A few days ago I was inspired by this post to create a Twitter bot. As promised, the process was simple, and in no time I had a bot that periodically tweeted out the surf conditions in El Porto, California. Fun! But also sort of boring and sterile. That got me thinking, you know what’s more fun than a bot pinging out a status four times a day? An interactive bot that replies to DMs.

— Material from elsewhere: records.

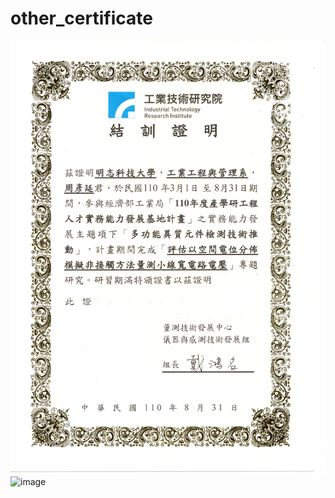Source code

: # other_certificate
![image](https://github.com/HJHJKOKO/other_certificate/blob/main/hetero_cer.jpg)
![image]()
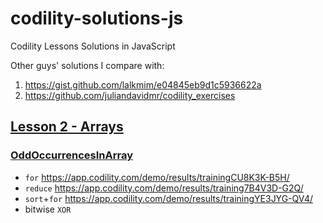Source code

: # codility-solutions-js
Codility Lessons Solutions in JavaScript

Other guys' solutions I compare with:
1. https://gist.github.com/lalkmim/e04845eb9d1c5936622a
2. https://github.com/juliandavidmr/codility_exercises

## [Lesson 2 - Arrays](https://app.codility.com/programmers/lessons/2-arrays/)
### [OddOccurrencesInArray](https://app.codility.com/programmers/lessons/2-arrays/odd_occurrences_in_array/)
- `for` https://app.codility.com/demo/results/trainingCU8K3K-B5H/
- `reduce` https://app.codility.com/demo/results/training7B4V3D-G2Q/
- `sort`+`for` https://app.codility.com/demo/results/trainingYE3JYG-QV4/
- bitwise `XOR`
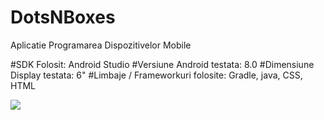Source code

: # DotsNBoxes
Aplicatie Programarea Dispozitivelor Mobile

#SDK Folosit: Android Studio
#Versiune Android testata: 8.0
#Dimensiune Display testata: 6"
#Limbaje / Frameworkuri folosite: Gradle, java, CSS, HTML

<img src="https://github.com/science-uab/mobile-2020/blob/master/Andres%20Marius%20Constantin/screen1.jpeg"></img>
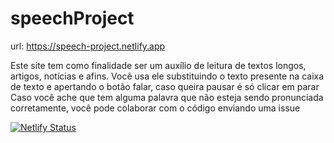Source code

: # speechProject


url: https://speech-project.netlify.app

Este site tem como finalidade ser um auxílio de leitura de textos longos, artigos, notícias e afins.
Você usa ele substituindo o texto presente na caixa de texto e apertando o botão falar, caso queira pausar é só clicar em parar
Caso você ache que tem alguma palavra que não esteja sendo pronunciada corretamente, você pode colaborar com o código enviando uma issue

[![Netlify Status](https://api.netlify.com/api/v1/badges/dcbd1d9b-32c6-44ae-9255-b32d5a7b053c/deploy-status)](https://app.netlify.com/sites/speech-project/deploys)
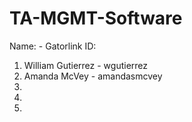 TA-MGMT-Software
================
   Name:             - Gatorlink ID:
1. William Gutierrez - wgutierrez
2. Amanda McVey		 - amandasmcvey
3.
4.
5.

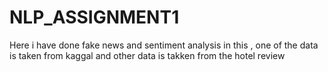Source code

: # NLP_ASSIGNMENT1

Here i have done fake news and sentiment analysis in this ,  one of the data is taken from kaggal and other data is takken  from the hotel  review 
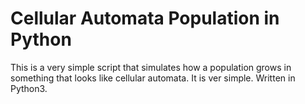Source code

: # Cellular Automata Population in Python

This is a very simple script that simulates how a population grows in something that looks like cellular automata. It is ver simple. Written in Python3.
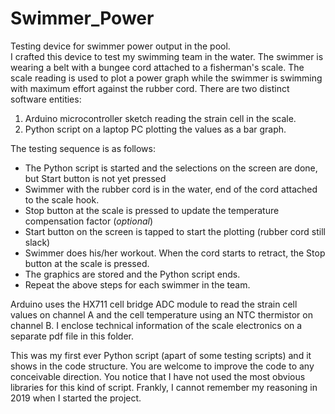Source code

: # Swimmer_Power
Testing device for swimmer power output in the pool.<br>
I crafted this device to test my swimming team in the water.
The swimmer is wearing a belt with a bungee cord attached to a fisherman's scale.
The scale reading is used to plot a power graph while the swimmer is swimming with maximum effort
against the rubber cord.
There are two distinct software entities: 
1. Arduino microcontroller sketch reading the strain cell in the scale.
2. Python script on a laptop PC plotting the values as a bar graph.

The testing sequence is as follows:
* The Python script is started and the selections on the screen are done, but Start button is not yet pressed
* Swimmer with the rubber cord is in the water, end of the cord attached to the scale hook.
* Stop button at the scale is pressed to update the temperature compensation factor (<i>optional</i>)
* Start button on the screen is tapped to start the plotting (rubber cord still slack)
* Swimmer does his/her workout. When the cord starts to retract, the Stop button at the scale is pressed.
* The graphics are stored and the Python script ends.
* Repeat the above steps for each swimmer in the team.

Arduino uses the HX711 cell bridge ADC module to read the strain cell values on channel A and
the cell temperature using an NTC thermistor on channel B.
I enclose technical information of the scale electronics on a separate pdf file in this folder.

This was my first ever Python script (apart of some testing scripts) and it shows in the code structure.
You are welcome to improve the code to any conceivable direction. 
You notice that I have not used the most obvious libraries for this kind of script. 
Frankly, I cannot remember my reasoning in 2019 when I started the project.
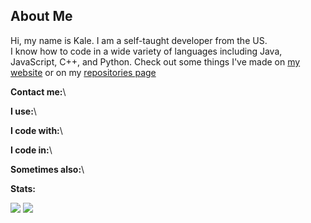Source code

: ## About Me

Hi, my name is Kale. I am a self-taught developer from the US.\
I know how to code in a wide variety of languages including Java, JavaScript, C++, and Python. Check out some things I've made on [my website](https://www.kaleko.dev/) or on my [repositories page](https://github.com/Kale-Ko?tab=repositories&sort=stardevzers)

**Contact me:**\


**I use:**\


**I code with:**\


**I code in:**\


**Sometimes also:**\


**Stats:**

[![](https://github-readme-stats.vercel.app/api?username=Kale-Ko&theme=dark&show_icons=true&border_radius=12)](https://github.com/Kale-Ko)
[![](https://github-readme-stats.vercel.app/api/top-langs?username=Kale-Ko&theme=dark&layout=pie&border_radius=12&size_weight=1&count_weight=2)](https://github.com/Kale-Ko)
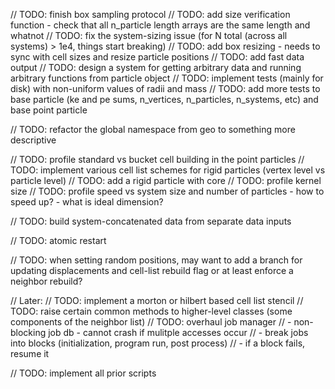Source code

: // TODO: finish box sampling protocol
// TODO: add size verification function - check that all n_particle length arrays are the same length and whatnot
// TODO: fix the system-sizing issue (for N total (across all systems) > 1e4, things start breaking)
// TODO: add box resizing - needs to sync with cell sizes and resize particle positions
// TODO: add fast data output
// TODO: design a system for getting arbitrary data and running arbitrary functions from particle object
// TODO: implement tests (mainly for disk) with non-uniform values of radii and mass
// TODO: add more tests to base particle (ke and pe sums, n_vertices, n_particles, n_systems, etc) and base point particle

// TODO: refactor the global namespace from geo to something more descriptive

// TODO: profile standard vs bucket cell building in the point particles
// TODO: implement various cell list schemes for rigid particles (vertex level vs particle level)
// TODO: add a rigid particle with core
// TODO: profile kernel size
// TODO: profile speed vs system size and number of particles - how to speed up?  - what is ideal dimension?

// TODO: build system-concatenated data from separate data inputs

// TODO: atomic restart

// TODO: when setting random positions, may want to add a branch for updating displacements and cell-list rebuild flag or at least enforce a neighbor rebuild?

// Later:
// TODO: implement a morton or hilbert based cell list stencil
// TODO: raise certain common methods to higher-level classes (some components of the neighbor list)
// TODO: overhaul job manager
//      - non-blocking job db - cannot crash if mulitple accesses occur
//      - break jobs into blocks (initialization, program run, post process)
//      - if a block fails, resume it

// TODO: implement all prior scripts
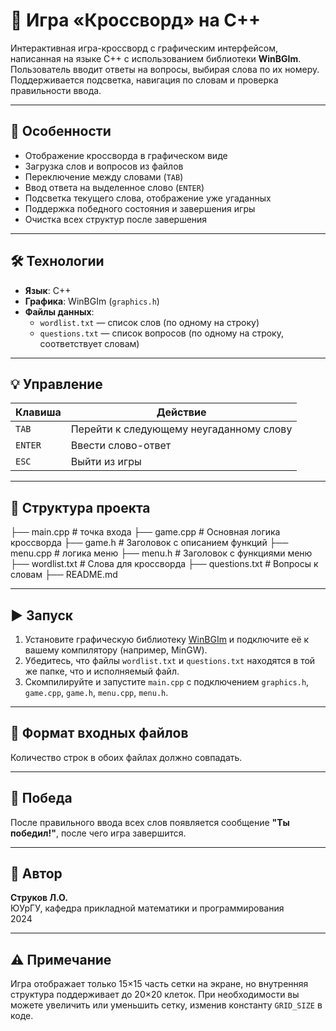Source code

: # 📘 Игра «Кроссворд» на C++

Интерактивная игра-кроссворд с графическим интерфейсом, написанная на языке C++ с использованием библиотеки **WinBGIm**. Пользователь вводит ответы на вопросы, выбирая слова по их номеру. Поддерживается подсветка, навигация по словам и проверка правильности ввода.

---

## 🧩 Особенности

- Отображение кроссворда в графическом виде
- Загрузка слов и вопросов из файлов
- Переключение между словами (`TAB`)
- Ввод ответа на выделенное слово (`ENTER`)
- Подсветка текущего слова, отображение уже угаданных
- Поддержка победного состояния и завершения игры
- Очистка всех структур после завершения

---

## 🛠 Технологии

- **Язык**: C++
- **Графика**: WinBGIm (`graphics.h`)
- **Файлы данных**:
  - `wordlist.txt` — список слов (по одному на строку)
  - `questions.txt` — список вопросов (по одному на строку, соответствует словам)

---

## 💡 Управление

| Клавиша  | Действие                            |
|----------|-------------------------------------|
| `TAB`    | Перейти к следующему неугаданному слову |
| `ENTER`  | Ввести слово-ответ                  |
| `ESC`    | Выйти из игры                       |

---

## 📂 Структура проекта
├── main.cpp # точка входа
├── game.cpp # Основная логика кроссворда
├── game.h # Заголовок с описанием функций
├── menu.cpp # логика меню
├── menu.h # Заголовок с функциями меню
├── wordlist.txt # Слова для кроссворда
├── questions.txt # Вопросы к словам
├── README.md 


---

## ▶️ Запуск

1. Установите графическую библиотеку [WinBGIm](https://winbgim.codecutter.org/) и подключите её к вашему компилятору (например, MinGW).
2. Убедитесь, что файлы `wordlist.txt` и `questions.txt` находятся в той же папке, что и исполняемый файл.
3. Скомпилируйте и запустите `main.cpp` с подключением `graphics.h`, `game.cpp`, `game.h`, `menu.cpp`, `menu.h`.

---

## 📄 Формат входных файлов


Количество строк в обоих файлах должно совпадать.

---

## 🏁 Победа

После правильного ввода всех слов появляется сообщение **"Ты победил!"**, после чего игра завершится.

---

## 📜 Автор

**Струков Л.О.**  
ЮУрГУ, кафедра прикладной математики и программирования  
2024

---

## ⚠️ Примечание

Игра отображает только 15×15 часть сетки на экране, но внутренняя структура поддерживает до 20×20 клеток. При необходимости вы можете увеличить или уменьшить сетку, изменив константу `GRID_SIZE` в коде.


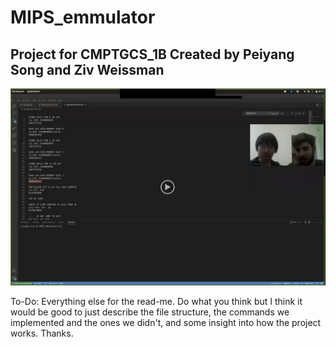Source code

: # MIPS_emmulator
## Project for CMPTGCS_1B Created by Peiyang Song and Ziv Weissman

<a href="{https://drive.google.com/file/d/161vrtKg-xAKOXflVabYhqqd9-HBka9oC/view?usp=share_link}" title="Project Preview"><img src="./VideoPreview.png" alt="View Preview Vid" /></a>

To-Do: Everything else for the read-me. Do what you think but I think it would be good to just describe the file structure, the commands we implemented and the ones we didn't, and some insight into how the project works. Thanks.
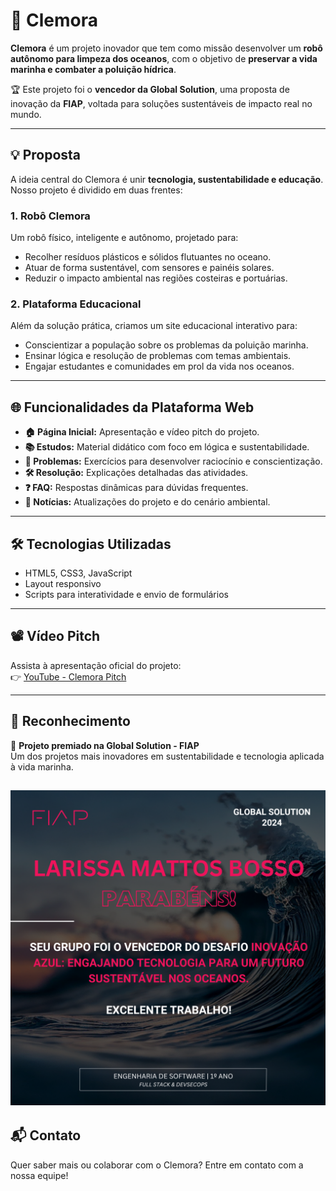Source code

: # 🌊 Clemora

**Clemora** é um projeto inovador que tem como missão desenvolver um **robô autônomo para limpeza dos oceanos**, com o objetivo de **preservar a vida marinha e combater a poluição hídrica**. 

🏆 Este projeto foi o **vencedor da Global Solution**, uma proposta de inovação da **FIAP**, voltada para soluções sustentáveis de impacto real no mundo.

---

## 💡 Proposta

A ideia central do Clemora é unir **tecnologia, sustentabilidade e educação**. Nosso projeto é dividido em duas frentes:

### 1. **Robô Clemora**
Um robô físico, inteligente e autônomo, projetado para:
- Recolher resíduos plásticos e sólidos flutuantes no oceano.
- Atuar de forma sustentável, com sensores e painéis solares.
- Reduzir o impacto ambiental nas regiões costeiras e portuárias.

### 2. **Plataforma Educacional**
Além da solução prática, criamos um site educacional interativo para:
- Conscientizar a população sobre os problemas da poluição marinha.
- Ensinar lógica e resolução de problemas com temas ambientais.
- Engajar estudantes e comunidades em prol da vida nos oceanos.

---

## 🌐 Funcionalidades da Plataforma Web

- **🏠 Página Inicial:** Apresentação e vídeo pitch do projeto.
- **📚 Estudos:** Material didático com foco em lógica e sustentabilidade.
- **🧩 Problemas:** Exercícios para desenvolver raciocínio e conscientização.
- **🛠️ Resolução:** Explicações detalhadas das atividades.
- **❓ FAQ:** Respostas dinâmicas para dúvidas frequentes.
- **📰 Notícias:** Atualizações do projeto e do cenário ambiental.

---

## 🛠️ Tecnologias Utilizadas

- HTML5, CSS3, JavaScript
- Layout responsivo
- Scripts para interatividade e envio de formulários

---

## 📽️ Vídeo Pitch

Assista à apresentação oficial do projeto:  
👉 [YouTube - Clemora Pitch](https://www.youtube.com/watch?v=1vUqHJ5Miok)

---

## 🤝 Reconhecimento

🏅 **Projeto premiado na Global Solution - FIAP**  
Um dos projetos mais inovadores em sustentabilidade e tecnologia aplicada à vida marinha.

![Certificado](https://github.com/lalibosso1/Clemora/blob/main/1ESO%20Fev%20Larissa.png)
---

## 📬 Contato

Quer saber mais ou colaborar com o Clemora? Entre em contato com a nossa equipe!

Thanks to the DM capabilities in the twitteR package, this is easy to set up.

First, create the initial bot - the code below sets up a simplified version of the bot I made (as with everything I do, there’s probably a more elegant/efficient way of coding).

#devtools::install_github("geoffjentry/twitteR")
library(twitteR)
library(rvest)
library(stringr)
library(dplyr)

# setup authentication (assumes authentication keys kept local)
api_key <- Sys.getenv("twitter_api_key")
api_secret <- Sys.getenv("twitter_api_secret")
access_token <- Sys.getenv("twitter_access_token")
access_token_secret <- Sys.getenv("twitter_access_token_secret")
options(httr_oauth_cache = TRUE)
setup_twitter_oauth(api_key, api_secret, access_token, access_token_secret)

# scrape data 
current_url <- "http://magicseaweed.com/El-Porto-Beach-Surf-Report/2677/"

current <- read_html(current_url) %>%
  html_nodes(".msw-fc-current-v0 .row") %>%
  html_text()  %>% str_split("        ")
current <- unlist(current)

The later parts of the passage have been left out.